This year, OCI will offer NVIDIA HGX H200 — connecting eight NVIDIA H200 Tensor Core GPUs in a single bare-metal instance via NVLink and NVLink Switch, and scaling to 65,536 H200 GPUs with NVIDIA ConnectX-7 NICs over RoCEv2 cluster networking. The instance is available to order for customers looking to deliver real-time inference at scale and accelerate their training workloads. (Read a blog on OCI Superclusters with NVIDIA B200, GB200 and H200 GPUs.)
OCI also announced general availability of NVIDIA L40S GPU-accelerated instances for midrange AI workloads, NVIDIA Omniverse and visualization. (Read a blog on OCI Superclusters with NVIDIA L40S GPUs.)
For single-node to multi-rack solutions, Oracle’s edge offerings provide scalable AI at the edge accelerated by NVIDIA GPUs, even in disconnected and remote locations. For example, smaller-scale deployments with Oracle’s Roving Edge Device v2 will now support up to three NVIDIA L4 Tensor Core GPUs.
Companies are using NVIDIA-powered OCI Superclusters to drive AI innovation. Foundation model startup Reka, for example, is using the clusters to develop advanced multimodal AI models to develop enterprise agents.
“Reka’s multimodal AI models, built with OCI and NVIDIA technology, empower next-generation enterprise agents that can read, see, hear and speak to make sense of our complex world,” said Dani Yogatama, cofounder and CEO of Reka. “With NVIDIA GPU-accelerated infrastructure, we can handle very large models and extensive contexts with ease, all while enabling dense and sparse training to scale efficiently at cluster levels.”
NVIDIA received the 2024 Oracle Technology Solution Partner Award in Innovation for its full-stack approach to innovation.
Oracle Autonomous Database is gaining NVIDIA GPU support for Oracle Machine Learning notebooks to allow customers to accelerate their data processing workloads on Oracle Autonomous Database.

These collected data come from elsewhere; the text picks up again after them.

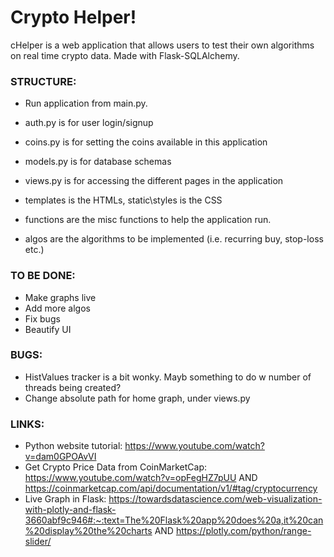 # Crypto Helper!

cHelper is a web application that allows users to test their own algorithms on real time crypto data. Made with Flask-SQLAlchemy.

### STRUCTURE:
- Run application from main.py.

- auth.py is for user login/signup
- coins.py is for setting the coins available in this application
- models.py is for database schemas
- views.py is for accessing the different pages in the application
- templates is the HTMLs, static\styles is the CSS
- functions are the misc functions to help the application run.
- algos are the algorithms to be implemented (i.e. recurring buy, stop-loss etc.)

### TO BE DONE:
- Make graphs live
- Add more algos
- Fix bugs
- Beautify UI

### BUGS:
- HistValues tracker is a bit wonky. Mayb something to do w number of threads being created?
- Change absolute path for home graph, under views.py

### LINKS:
- Python website tutorial: https://www.youtube.com/watch?v=dam0GPOAvVI 
- Get Crypto Price Data from CoinMarketCap: https://www.youtube.com/watch?v=opFegHZ7pUU AND https://coinmarketcap.com/api/documentation/v1/#tag/cryptocurrency
- Live Graph in Flask: https://towardsdatascience.com/web-visualization-with-plotly-and-flask-3660abf9c946#:~:text=The%20Flask%20app%20does%20a,it%20can%20display%20the%20charts AND https://plotly.com/python/range-slider/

At Oracle CloudWorld, NVIDIA and Oracle are partnering to demonstrate three capabilities that show how the NVIDIA accelerated computing platform could be used today or in the future to accelerate key components of generative AI retrieval-augmented generation pipelines.
The first will showcase how NVIDIA GPUs can be used to accelerate bulk vector embeddings directly from within Oracle Autonomous Database Serverless to efficiently bring enterprise data closer to AI. These vectors can be searched using Oracle Database 23ai’s AI Vector Search.
The second demonstration will showcase a proof-of-concept prototype that uses NVIDIA GPUs, NVIDIA cuVS and an Oracle-developed offload framework to accelerate vector graph index generation, which significantly reduces the time needed to build indexes for efficient vector searches.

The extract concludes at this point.